In the Expressive Language Program, meanwhile, students learn about language as a tool not for comprehension, but for communication — a subject many schools leave to osmosis. In an Oral Expression class, students break down spoken language into its five primary domains: phonemes, morphemes, semantics, syntax, and discourse. They then learn to think about their own speech in terms of simple, compound, and complex sentence structures (i.e., in terms of independent and dependent clauses). To accompany the mechanics of Oral Expression, a two-year long Pragmatics class teaches about the implicit, social aspects of language, such as body language, small talk, and how to agree and disagree appropriately. The Expressive Language Program director, Caitlin Parker, says she hopes all this emphasis on grammar and manners helps students to be good self-advocates, whether in their relationships, in the workplace, or in future educational settings.

As Drake told People magazine in a 1987 article about the school, "virtually all students have low self-esteem when they get here.
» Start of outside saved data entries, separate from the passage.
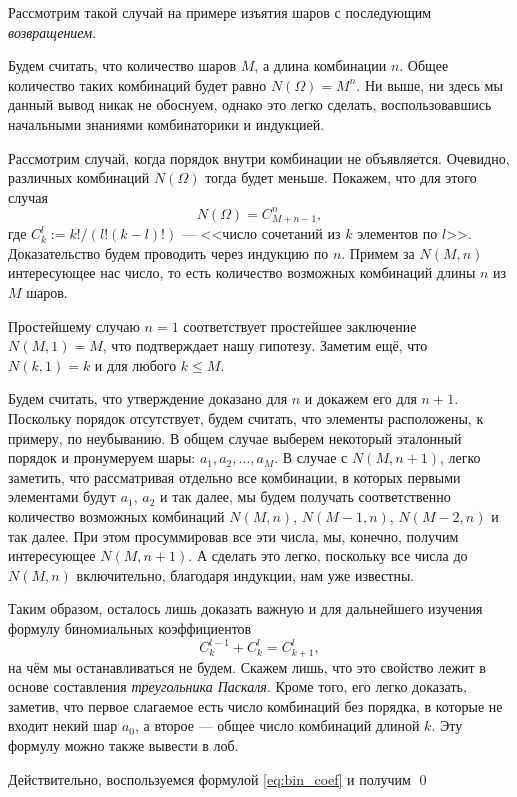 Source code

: Рассмотрим такой случай на примере изъятия шаров с последующим
\emph{возвращением}.
\begin{example}
	Будем считать, что количество шаров $ M $, а длина комбинации $ n $. Общее количество таких
	комбинаций будет равно $ N(\Omega) = M^n $. Ни выше, ни здесь мы данный вывод
	никак не обоснуем, однако это легко сделать, воспользовавшись начальными
	знаниями комбинаторики и индукцией.

	Рассмотрим случай, когда порядок внутри комбинации не объявляется. Очевидно,
	различных комбинаций $ N(\Omega) $ тогда будет меньше. Покажем, что для этого
	случая  
	\[
		N(\Omega) = C^n_{M+n-1},
	\]
	где $ C^l_k := k!/(l!(k-l)!) $ --- <<число сочетаний из $ k $ элементов по $ l
	$>>. Доказательство будем проводить через индукцию по $ n $. Примем за $ N(M,
n) $ интересующее нас число, то есть количество возможных комбинаций длины $n$
из $ M $
шаров. 

	Простейшему случаю $ n = 1 $ соответствует простейшее заключение $ N(M, 1) = M
	$, что подтверждает нашу гипотезу. Заметим ещё, что $ N(k, 1) = k $ и для
	любого $ k \leqslant M $.

	Будем считать, что утверждение доказано для $ n $ и докажем его для $ n + 1 $.
	Поскольку порядок отсутствует, будем считать, что элементы расположены, к
	примеру, по неубыванию. В общем случае выберем некоторый эталонный порядок и
	пронумеруем шары: $ a_1, a_2, \dots, a_M $. В случае с $ N(M, n+1) $, легко заметить, что
	рассматривая отдельно все комбинации, в которых первыми элементами будут $ a_1
	$, $a_2$ и так далее, мы будем получать соответственно количество возможных
	комбинаций $ N(M, n)$, $N(M-1, n)$, $ N(M-2, n) $ и так далее. При этом просуммировав все
	эти числа, мы, конечно, получим интересующее $ N(M,n+1) $. А сделать это
	легко, поскольку все числа до $N(M, n)$ включительно, благодаря индукции, нам
	уже известны.

	Таким образом, осталось лишь доказать важную и для дальнейшего изучения
	формулу биномиальных коэффициентов
	\begin{equation}
		\label{eq:bin_coef}
		C^{l-1}_k + C^l_k = C^l_{k+1},
	\end{equation}
на чём мы останавливаться не будем. Скажем лишь, что это свойство лежит в основе
составления \emph{треугольника Паскаля}. Кроме того,  его легко доказать, заметив,
что первое слагаемое есть число комбинаций без порядка, в которые не входит
некий шар $ a_0 $, а второе --- общее число комбинаций длиной $ k $. Эту формулу
можно также вывести в лоб. 

Действительно, воспользуемся формулой \eqref{eq:bin_coef} и получим \qed
\end{example}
You can quickly see the change when they have the confidence that they can learn. Its like a pall lifting."

In large part, the successes of Landmark's curriculum come from the school's ability to combine its founding vision with direct engagement in education research. Landmark currently hosts two to three outside research projects per year through an institutional review board that is run in cooperation with Harvard. Over the years, many Ed School researchers have done work at Landmark, such as the study on reading fluency at Landmark High School conducted by Rose. Studies focusing specifically on dyslexia in adolescence are relatively rare, and Rose found that for this cohort, individual differences in vocabulary knowledge are an important predictor of reading fluency whereas word-level reading (i.e., decoding skills) is a greater factor earlier in childhood — an insight that could change where teachers place their energies.

Christina Hinton, Ed.M.'06, Ed.D.'12, an adjunct lecturer at the Ed School and an expert on the relationship between schools and researchers as head of the Research Schools Initiative at the Ed School, believes the presence of researchers on Landmark's campus makes it an ideal example of a laboratory school. Landmark has "researchers and teachers work hand in hand," she says. "Rather than filling a theoretical gap, it's solving a real world problem, so that it's more impactful."

But the question remains of how Landmark, with its small student body and 3:1 student–teacher ratio, can have a broader impact. If satellite campuses aren't the answer, how can one small school hope to improve the schooling experience of the estimated 10 to 20 percent of American students with a diagnosed or undiagnosed learning disability?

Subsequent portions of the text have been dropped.